How to complete this task: With the pictures removed, write out the data below exactly.

Recorded information:
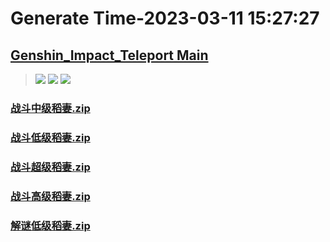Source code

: # Generate Time-2023-03-11 15:27:27

## [Genshin_Impact_Teleport Main](https://github.com/Sam5440/Genshin_Impact_Teleport)

>![](https://komarev.com/ghpvc/?username=done439)
>![](https://komarev.com/ghpvc/?username=done438)
>![](https://komarev.com/ghpvc/?username=done437)

### [战斗中级稻妻.zip](https://raw.githubusercontent.com/Sam5440/Genshin_Impact_Teleport/download/OptimizationCollectionPackage/Auto-Teleport_byA9FM%2826_01_2023%29/ALL%20CHESTS/Generate%20Chest/%E7%A8%BB%E5%A6%BB/%E6%88%98%E6%96%97%E4%B8%AD%E7%BA%A7%E7%A8%BB%E5%A6%BB.zip)

### [战斗低级稻妻.zip](https://raw.githubusercontent.com/Sam5440/Genshin_Impact_Teleport/download/OptimizationCollectionPackage/Auto-Teleport_byA9FM%2826_01_2023%29/ALL%20CHESTS/Generate%20Chest/%E7%A8%BB%E5%A6%BB/%E6%88%98%E6%96%97%E4%BD%8E%E7%BA%A7%E7%A8%BB%E5%A6%BB.zip)

### [战斗超级稻妻.zip](https://raw.githubusercontent.com/Sam5440/Genshin_Impact_Teleport/download/OptimizationCollectionPackage/Auto-Teleport_byA9FM%2826_01_2023%29/ALL%20CHESTS/Generate%20Chest/%E7%A8%BB%E5%A6%BB/%E6%88%98%E6%96%97%E8%B6%85%E7%BA%A7%E7%A8%BB%E5%A6%BB.zip)

### [战斗高级稻妻.zip](https://raw.githubusercontent.com/Sam5440/Genshin_Impact_Teleport/download/OptimizationCollectionPackage/Auto-Teleport_byA9FM%2826_01_2023%29/ALL%20CHESTS/Generate%20Chest/%E7%A8%BB%E5%A6%BB/%E6%88%98%E6%96%97%E9%AB%98%E7%BA%A7%E7%A8%BB%E5%A6%BB.zip)

### [解谜低级稻妻.zip](https://raw.githubusercontent.com/Sam5440/Genshin_Impact_Teleport/download/OptimizationCollectionPackage/Auto-Teleport_byA9FM%2826_01_2023%29/ALL%20CHESTS/Generate%20Chest/%E7%A8%BB%E5%A6%BB/%E8%A7%A3%E8%B0%9C%E4%BD%8E%E7%BA%A7%E7%A8%BB%E5%A6%BB.zip)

Solution below:
Source code

: # Generate Time-2023-03-11 15:27:27

## [Genshin_Impact_Teleport Main](https://github.com/Sam5440/Genshin_Impact_Teleport)

>![](https://komarev.com/ghpvc/?username=done439)
>![](https://komarev.com/ghpvc/?username=done438)
>![](https://komarev.com/ghpvc/?username=done437)

### [战斗中级稻妻.zip](https://raw.githubusercontent.com/Sam5440/Genshin_Impact_Teleport/download/OptimizationCollectionPackage/Auto-Teleport_byA9FM%2826_01_2023%29/ALL%20CHESTS/Generate%20Chest/%E7%A8%BB%E5%A6%BB/%E6%88%98%E6%96%97%E4%B8%AD%E7%BA%A7%E7%A8%BB%E5%A6%BB.zip)

### [战斗低级稻妻.zip](https://raw.githubusercontent.com/Sam5440/Genshin_Impact_Teleport/download/OptimizationCollectionPackage/Auto-Teleport_byA9FM%2826_01_2023%29/ALL%20CHESTS/Generate%20Chest/%E7%A8%BB%E5%A6%BB/%E6%88%98%E6%96%97%E4%BD%8E%E7%BA%A7%E7%A8%BB%E5%A6%BB.zip)

### [战斗超级稻妻.zip](https://raw.githubusercontent.com/Sam5440/Genshin_Impact_Teleport/download/OptimizationCollectionPackage/Auto-Teleport_byA9FM%2826_01_2023%29/ALL%20CHESTS/Generate%20Chest/%E7%A8%BB%E5%A6%BB/%E6%88%98%E6%96%97%E8%B6%85%E7%BA%A7%E7%A8%BB%E5%A6%BB.zip)

### [战斗高级稻妻.zip](https://raw.githubusercontent.com/Sam5440/Genshin_Impact_Teleport/download/OptimizationCollectionPackage/Auto-Teleport_byA9FM%2826_01_2023%29/ALL%20CHESTS/Generate%20Chest/%E7%A8%BB%E5%A6%BB/%E6%88%98%E6%96%97%E9%AB%98%E7%BA%A7%E7%A8%BB%E5%A6%BB.zip)

### [解谜低级稻妻.zip](https://raw.githubusercontent.com/Sam5440/Genshin_Impact_Teleport/download/OptimizationCollectionPackage/Auto-Teleport_byA9FM%2826_01_2023%29/ALL%20CHESTS/Generate%20Chest/%E7%A8%BB%E5%A6%BB/%E8%A7%A3%E8%B0%9C%E4%BD%8E%E7%BA%A7%E7%A8%BB%E5%A6%BB.zip)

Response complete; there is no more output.